Dragon Ball Z Budokai 2

Les jeux de combat tirés de Dragon Ball Z ont souvent été appréciés grâce à leur gameplay accrocheur et leur fidélité à l’ambiance du manga. Après un DBZ Budokai des plus sympathiques sorti sur PS2, sa suite débarque sur la même plateforme. Est-ce que la série s’essoufflera-t-elle un jour ?

Disclaimer

Je tiens tout d’abord à préciser que ce test compare le jeu avec les autres adaptations de DBZ, et non pas avec les jeux de baston actuels. Il m’est arrivé de lire des tests où l’auteur comparait un jeu de ce style avec d’autres softs qui font office de références dans le domaine de la baston 2D ou 3D. De telles adaptations ne peuvent avoir la rapidité, la technique ou tout simplement le gameplay d’un DOA ou autres KOF. Le public ciblé est le grand panel de fans du manga originel et l’objectif principal est de savoir si oui ou non il leur plaira. Fin du disclaimer.

De petites nouveautés

Dès la console allumée, nous avons droit à une scène animée de très bonne qualité accompagnée d’une chanson bien Rock. Rien de tel pour se replonger dans l’ambiance de l’œuvre de Toriyama et avoir un petit aperçu des combattants que l’on peut incarner. Puis, le menu principal apparaît avec les quelques modes de jeu présents. On a donc droit au mode Duel, qui permet d’affronter l’ordinateur ou un ami, le championnat du monde, divisé en trois niveaux de difficulté, et enfin le magasin de Bulma où l’on peut configurer, acheter et modifier les techniques (sous forme de capsules) de ses personnages.

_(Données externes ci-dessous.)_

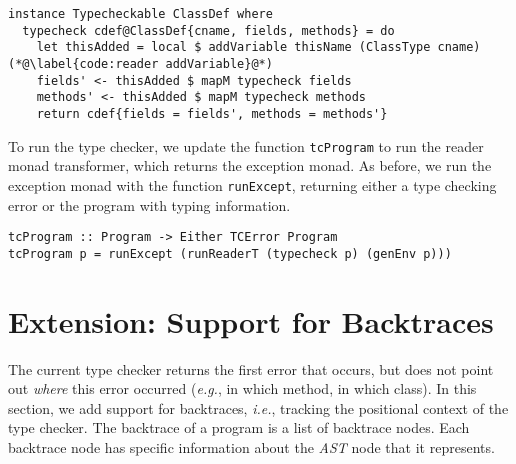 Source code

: \documentclass[sigplan,screen]{acmart}
\makeatletter
\newcommand{\ec}[1]{\lstinline[style=encore,breaklines=true,basicstyle=\fontsize{9}{9}\tt]@#1@}
\newcommand{\astt}[0]{\textit{AST}}
\makeatother
\begin{document}

\begin{minipage}[t]{\linewidth}
\begin{lstlisting}[style=encore]
instance Typecheckable ClassDef where
  typecheck cdef@ClassDef{cname, fields, methods} = do
    let thisAdded = local $ addVariable thisName (ClassType cname) (*@\label{code:reader addVariable}@*)
    fields' <- thisAdded $ mapM typecheck fields
    methods' <- thisAdded $ mapM typecheck methods
    return cdef{fields = fields', methods = methods'}
\end{lstlisting}
\end{minipage}

To run the type checker, we update the function \ec{tcProgram} to
run the reader monad transformer, which returns the exception monad. As before,
we run the exception monad with the function \ec{runExcept}, returning either
a type checking error or the program with typing information.

\begin{minipage}[t]{\linewidth}
\begin{lstlisting}[style=encore]
tcProgram :: Program -> Either TCError Program
tcProgram p = runExcept (runReaderT (typecheck p) (genEnv p)))
\end{lstlisting}
\end{minipage}

\section{Extension: Support for Backtraces}
\label{sec:backtrace}

The current type checker returns the first error that occurs,
but does not point out \emph{where} this error occurred
(\emph{e.g.}, in which method, in which class).
In this section, we add support for backtraces, \emph{i.e.},
tracking the positional context of the type checker.
%
The backtrace of a program is a list of backtrace nodes.
Each backtrace node has specific information about the \astt{} node that it
represents.
\end{document}
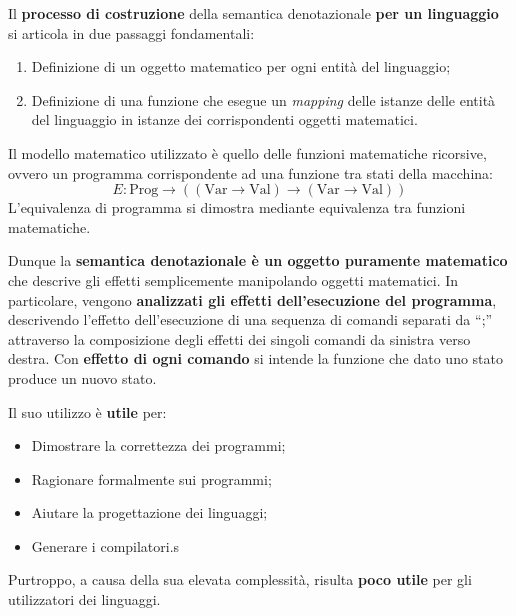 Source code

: \documentclass[a4paper]{article}
\newcommand{\dquotes}[1]{``#1''}
\begin{document}
	\noindent
	Il \textbf{processo di costruzione} della semantica denotazionale \textbf{per un linguaggio} si articola in due passaggi fondamentali:
	\begin{enumerate}
		\item Definizione di un oggetto matematico per ogni entità del linguaggio;
		
		\item Definizione di una funzione che esegue un \emph{mapping} delle istanze delle entità del linguaggio in istanze dei corrispondenti oggetti matematici.
	\end{enumerate}
	Il modello matematico utilizzato è quello delle funzioni matematiche ricorsive, ovvero un programma corrispondente ad una funzione tra stati della macchina:
	\begin{equation*}
		E: \mathrm{Prog} \longrightarrow \left( \left(\mathrm{Var} \rightarrow \mathrm{Val}\right) \longrightarrow \left(\mathrm{Var} \rightarrow \mathrm{Val}\right) \right)
	\end{equation*}
	L'equivalenza di programma si dimostra mediante equivalenza tra funzioni matematiche.\newline
	
	\noindent
	Dunque la \textbf{semantica denotazionale è un oggetto puramente matematico} che descrive gli effetti semplicemente manipolando oggetti matematici.\newline
	In particolare, vengono \textbf{analizzati gli effetti dell'esecuzione del programma}, descrivendo l'effetto dell'esecuzione di una sequenza di comandi separati da \dquotes{;} attraverso la composizione degli effetti dei singoli comandi da sinistra verso destra.\newline
	Con \textbf{effetto di ogni comando} si intende la funzione che dato uno stato produce un nuovo stato.\newline
	
	\noindent
	Il suo utilizzo è \textcolor{Green4}{\textbf{utile}} per:
	\begin{itemize}
		\item Dimostrare la correttezza dei programmi;
		\item Ragionare formalmente sui programmi;
		\item Aiutare la progettazione dei linguaggi;
		\item Generare i compilatori.s
	\end{itemize}
	Purtroppo, a causa della sua elevata complessità, risulta \textcolor{Red3}{\textbf{poco utile}} per gli utilizzatori dei linguaggi.\newpage
	
\end{document}
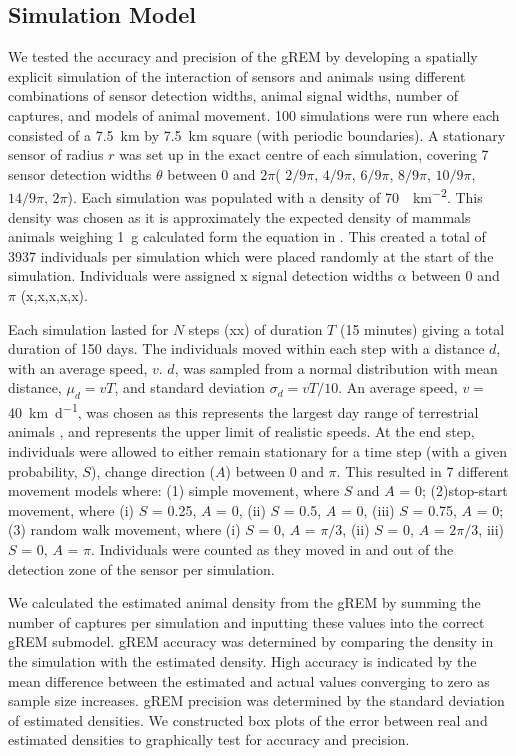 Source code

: \documentclass[a4paper,10pt,reqno,oneside]{amsart}
\begin{document}
\subsection{Simulation Model}

We tested the accuracy and precision of the gREM by developing a spatially explicit simulation of the interaction of sensors and animals using different combinations of sensor detection widths, animal signal widths, number of captures, and models of animal movement. 100 simulations were run where each consisted of a  \SI{7.5}{\kilo\meter} by \SI{7.5}{\kilo\meter} square (with periodic boundaries). A stationary sensor of radius $r$ was set up in the exact centre of each simulation, covering 7 sensor detection widths $\theta$ between 0 and $2\pi$( $2/9\pi$, $4/9\pi$, $6/9\pi$, $8/9\pi$, $10/9\pi$, $14/9\pi$, $2\pi$). Each simulation was populated with a density of \SI{70}{\animals\per\kilo\meter\squared}. This density was chosen as it is approximately the expected density of mammals animals weighing \SI{1}{\gram} calculated form the equation in \cite{damuth1981population}. This created a total of 3937 individuals per simulation which were placed randomly at the start of the simulation. Individuals were assigned x signal detection widths $\alpha$ between 0 and $\pi$ (x,x,x,x,x).

Each simulation lasted for $N$ steps (xx) of duration $T$ (15 minutes) giving a total duration of 150 days. The individuals moved within each step with a distance $d$, with an average speed, $v$. $d$, was sampled from a normal distribution with mean distance, $\mu_d = vT$, and standard deviation $\sigma_d = vT/10$. An average speed, $v = $ \SI{40}{\kilo\meter \per \day}, was chosen as this represents the largest day range of terrestrial animals \citep{carbone2005far}, and represents the upper limit of realistic speeds. At the end step, individuals were allowed to either remain stationary for a time step (with a given probability, $S$), change direction ($A$) between 0 and $\pi$. This resulted in 7 different movement models where: (1) simple movement, where $S$ and $A$ = 0; (2)stop-start movement, where (i) $S$ = 0.25, $A$ = 0, (ii) $S$ = 0.5, $A$ = 0, (iii) $S$ = 0.75, $A$ = 0; (3) random walk movement, where (i) $S$ = 0, $A$ = $\pi/3$, (ii) $S$ = 0, $A$ = $2\pi/3$, iii) $S$ = 0, $A$ = $\pi$.  
Individuals were counted as they moved in and out of the detection zone of the sensor per simulation. 

We calculated the estimated animal density from the gREM by summing the number of captures per simulation and inputting these values into the correct gREM submodel. gREM accuracy was determined by comparing the density in the simulation with the estimated density. High accuracy is indicated by the mean difference between the estimated and actual values converging to zero as sample size increases. gREM precision was determined by the standard deviation of estimated densities. We constructed box plots of the error between real and estimated densities to graphically test for accuracy and precision. 
\end{document}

Mais subitement une question se pose. Où est passé le fameux mode Story qui fit le succès de DBZ Budokai premier du nom ? Et bien il a été « remplacé » par un mode nommé Dragon World, qui se présente sous la forme d’un jeu de plateau où vous dirigez Sangoku et ses équipiers à la recherche des boules de cristal. Même si, chronologiquement parlant, on voit apparaître assez fidèlement les ennemis et quelques événements importants, cela ne vaut en rien le mode Story de son prédécesseur. Cependant, ce mode reste intéressant car il permet d’obtenir une bonne partie des personnages cachés et de nouvelles techniques dévastatrices. Si à la fin de l’aventure (divisée en 9 chapitres) vous avez réussi à collecter les 7 boules de cristal, le dragon apparaît et vous autorise à faire un vœu. Outre la possibilité de demander de nouveaux personnages (notamment des fusions inédites comme Sangoku – Hercule ou Ten Shin Han – Yamcha), il peut vous donner accès à un autre mode bien sympa, le vaisseau de Babidi. Vous y tenterez plusieurs challenges qui se rapprochent assez de modes tels que Survival ou Time Attack, mais avec de nettes différences tout de même. En les réussissant, vous obtenez des points qui vous permettront de débloquer ENCORE d’autres personnages et leurs techniques.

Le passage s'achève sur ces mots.